Return the lines below that contain "works".

Collected data
▬▬▬

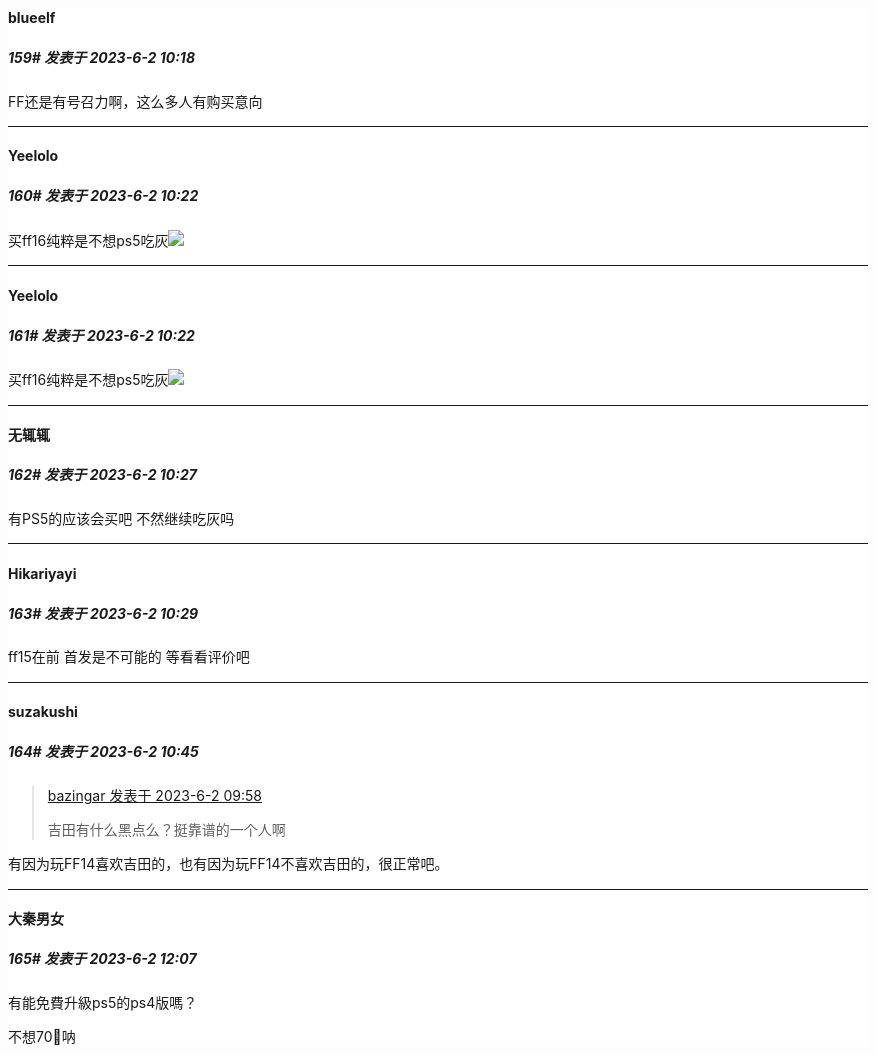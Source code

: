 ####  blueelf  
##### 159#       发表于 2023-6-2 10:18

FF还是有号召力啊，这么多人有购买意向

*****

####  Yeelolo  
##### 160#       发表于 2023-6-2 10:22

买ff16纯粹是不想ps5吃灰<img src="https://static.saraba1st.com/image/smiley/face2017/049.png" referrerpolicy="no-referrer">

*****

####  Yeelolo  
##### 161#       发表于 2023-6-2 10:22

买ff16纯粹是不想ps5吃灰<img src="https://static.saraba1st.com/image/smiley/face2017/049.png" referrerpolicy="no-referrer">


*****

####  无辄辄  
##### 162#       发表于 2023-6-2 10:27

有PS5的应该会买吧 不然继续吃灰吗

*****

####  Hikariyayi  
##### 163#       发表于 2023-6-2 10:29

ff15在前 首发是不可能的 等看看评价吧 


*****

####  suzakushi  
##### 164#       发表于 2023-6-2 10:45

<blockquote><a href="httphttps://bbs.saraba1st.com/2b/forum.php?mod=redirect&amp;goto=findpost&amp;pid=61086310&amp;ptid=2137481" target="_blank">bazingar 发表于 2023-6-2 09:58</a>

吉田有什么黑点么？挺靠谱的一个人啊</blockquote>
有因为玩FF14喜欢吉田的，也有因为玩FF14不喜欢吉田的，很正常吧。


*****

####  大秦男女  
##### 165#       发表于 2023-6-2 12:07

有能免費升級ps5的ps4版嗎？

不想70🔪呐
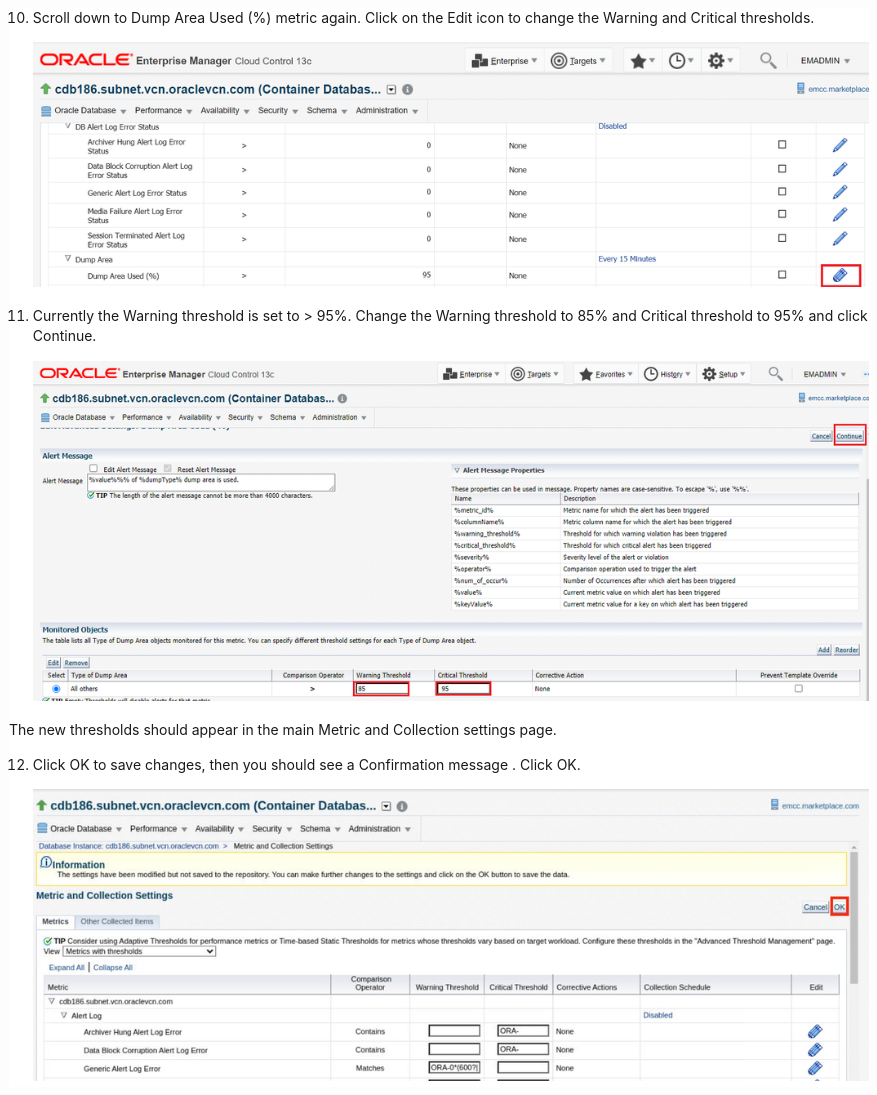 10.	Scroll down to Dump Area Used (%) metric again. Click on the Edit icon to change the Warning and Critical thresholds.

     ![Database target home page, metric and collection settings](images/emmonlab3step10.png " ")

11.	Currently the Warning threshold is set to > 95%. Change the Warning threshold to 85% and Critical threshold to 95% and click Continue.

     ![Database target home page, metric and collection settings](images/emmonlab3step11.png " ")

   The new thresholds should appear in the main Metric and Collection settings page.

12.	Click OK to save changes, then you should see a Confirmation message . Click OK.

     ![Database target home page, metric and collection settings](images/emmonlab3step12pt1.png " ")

▬▬▬

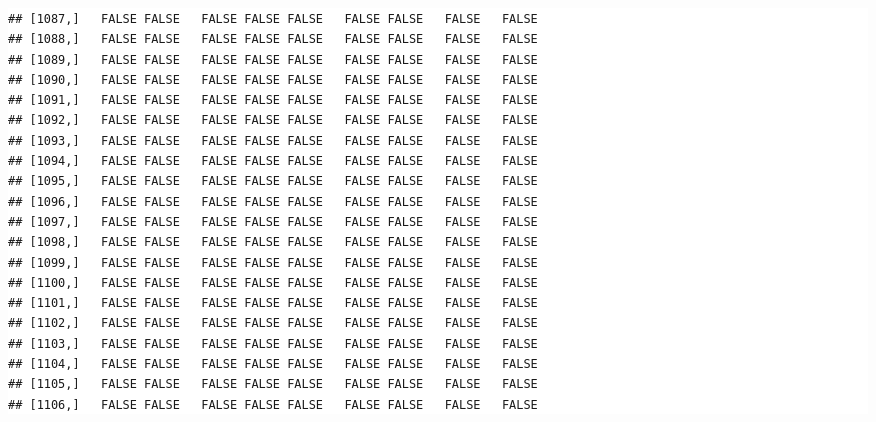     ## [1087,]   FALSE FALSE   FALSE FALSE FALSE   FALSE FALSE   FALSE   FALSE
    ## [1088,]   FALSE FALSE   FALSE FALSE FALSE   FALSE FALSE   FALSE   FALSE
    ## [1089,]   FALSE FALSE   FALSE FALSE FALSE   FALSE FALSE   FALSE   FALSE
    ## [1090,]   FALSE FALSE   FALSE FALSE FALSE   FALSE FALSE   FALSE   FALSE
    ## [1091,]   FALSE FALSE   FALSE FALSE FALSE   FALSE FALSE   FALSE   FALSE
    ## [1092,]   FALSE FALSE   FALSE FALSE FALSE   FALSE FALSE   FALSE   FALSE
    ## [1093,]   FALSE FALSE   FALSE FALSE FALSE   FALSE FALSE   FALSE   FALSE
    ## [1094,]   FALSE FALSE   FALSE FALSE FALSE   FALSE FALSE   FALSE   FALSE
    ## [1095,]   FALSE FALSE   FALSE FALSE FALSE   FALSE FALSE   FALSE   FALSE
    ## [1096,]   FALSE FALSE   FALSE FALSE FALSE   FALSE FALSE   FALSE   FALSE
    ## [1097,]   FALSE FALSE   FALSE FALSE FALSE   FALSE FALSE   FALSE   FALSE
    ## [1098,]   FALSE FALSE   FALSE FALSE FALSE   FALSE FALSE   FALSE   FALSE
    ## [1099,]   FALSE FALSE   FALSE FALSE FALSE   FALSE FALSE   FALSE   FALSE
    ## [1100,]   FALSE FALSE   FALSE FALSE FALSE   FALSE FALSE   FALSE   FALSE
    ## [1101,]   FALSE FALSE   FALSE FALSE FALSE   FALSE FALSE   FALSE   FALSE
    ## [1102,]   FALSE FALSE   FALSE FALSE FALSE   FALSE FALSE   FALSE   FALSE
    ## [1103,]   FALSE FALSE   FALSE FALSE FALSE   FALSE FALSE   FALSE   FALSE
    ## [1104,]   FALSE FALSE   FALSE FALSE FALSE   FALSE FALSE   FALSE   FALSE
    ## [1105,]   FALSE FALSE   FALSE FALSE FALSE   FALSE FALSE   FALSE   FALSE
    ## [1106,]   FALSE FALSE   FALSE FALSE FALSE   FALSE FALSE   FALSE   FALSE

▬▬▬

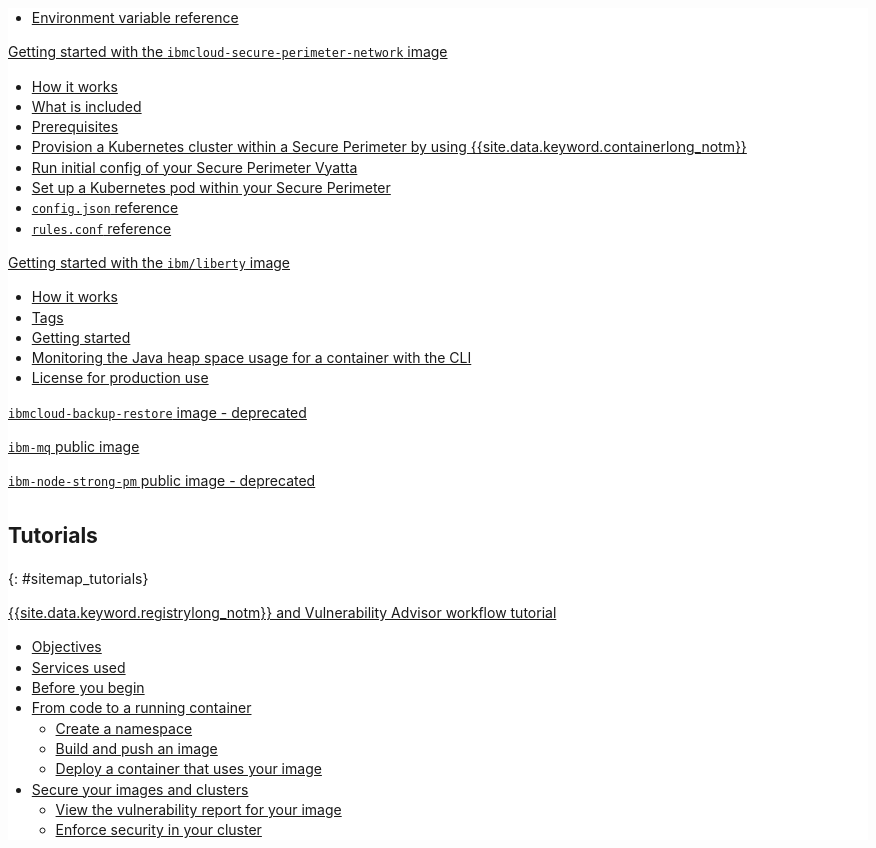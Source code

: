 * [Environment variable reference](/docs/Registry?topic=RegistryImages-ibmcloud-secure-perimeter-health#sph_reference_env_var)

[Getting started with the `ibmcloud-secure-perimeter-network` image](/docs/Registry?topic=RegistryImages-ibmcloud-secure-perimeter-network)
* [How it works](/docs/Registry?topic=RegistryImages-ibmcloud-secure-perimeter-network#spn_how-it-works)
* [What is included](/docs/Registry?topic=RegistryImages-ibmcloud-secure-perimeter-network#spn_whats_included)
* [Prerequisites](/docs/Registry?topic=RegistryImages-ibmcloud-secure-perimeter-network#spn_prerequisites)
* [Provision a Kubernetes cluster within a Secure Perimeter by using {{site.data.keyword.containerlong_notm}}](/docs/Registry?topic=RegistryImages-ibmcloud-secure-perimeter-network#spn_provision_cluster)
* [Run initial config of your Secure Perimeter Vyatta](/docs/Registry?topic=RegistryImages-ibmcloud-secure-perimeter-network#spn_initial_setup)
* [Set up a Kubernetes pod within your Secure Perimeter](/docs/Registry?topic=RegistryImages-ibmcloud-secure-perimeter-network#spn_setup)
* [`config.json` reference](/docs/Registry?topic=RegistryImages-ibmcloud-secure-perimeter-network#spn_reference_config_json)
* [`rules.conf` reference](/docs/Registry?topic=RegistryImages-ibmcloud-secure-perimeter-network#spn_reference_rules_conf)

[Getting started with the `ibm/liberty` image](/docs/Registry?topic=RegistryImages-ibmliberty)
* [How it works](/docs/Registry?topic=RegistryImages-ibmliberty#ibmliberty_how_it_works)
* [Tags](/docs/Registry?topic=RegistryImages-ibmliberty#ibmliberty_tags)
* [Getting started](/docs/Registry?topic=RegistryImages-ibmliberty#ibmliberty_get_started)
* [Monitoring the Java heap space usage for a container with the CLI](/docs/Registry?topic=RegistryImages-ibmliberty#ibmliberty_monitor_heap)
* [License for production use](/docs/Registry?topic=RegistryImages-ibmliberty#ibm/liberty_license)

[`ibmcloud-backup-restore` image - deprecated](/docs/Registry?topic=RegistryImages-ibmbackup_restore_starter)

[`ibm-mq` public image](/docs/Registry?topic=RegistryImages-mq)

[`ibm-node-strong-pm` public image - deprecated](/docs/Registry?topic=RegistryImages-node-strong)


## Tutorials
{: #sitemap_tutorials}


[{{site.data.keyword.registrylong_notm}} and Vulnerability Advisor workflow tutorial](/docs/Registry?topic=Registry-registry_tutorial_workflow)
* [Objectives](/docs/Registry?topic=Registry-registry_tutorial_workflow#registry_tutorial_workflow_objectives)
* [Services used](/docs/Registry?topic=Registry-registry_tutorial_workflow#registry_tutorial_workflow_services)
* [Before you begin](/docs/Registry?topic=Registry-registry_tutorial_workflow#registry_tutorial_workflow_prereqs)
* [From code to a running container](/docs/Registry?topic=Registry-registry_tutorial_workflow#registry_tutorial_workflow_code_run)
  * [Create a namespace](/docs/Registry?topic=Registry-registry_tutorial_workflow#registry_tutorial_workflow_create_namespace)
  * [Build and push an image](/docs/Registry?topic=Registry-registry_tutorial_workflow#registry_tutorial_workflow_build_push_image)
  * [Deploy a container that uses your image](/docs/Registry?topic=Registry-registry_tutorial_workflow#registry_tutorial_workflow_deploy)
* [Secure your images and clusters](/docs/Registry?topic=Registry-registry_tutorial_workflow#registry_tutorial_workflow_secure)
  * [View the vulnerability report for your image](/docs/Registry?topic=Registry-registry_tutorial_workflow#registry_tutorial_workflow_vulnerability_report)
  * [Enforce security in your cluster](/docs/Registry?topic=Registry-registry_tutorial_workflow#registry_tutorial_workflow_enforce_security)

▬▬▬

- THE ANSWER -
* [How it works](/docs/Registry?topic=RegistryImages-ibmcloud-secure-perimeter-network#spn_how-it-works)
* [How it works](/docs/Registry?topic=RegistryImages-ibmliberty#ibmliberty_how_it_works)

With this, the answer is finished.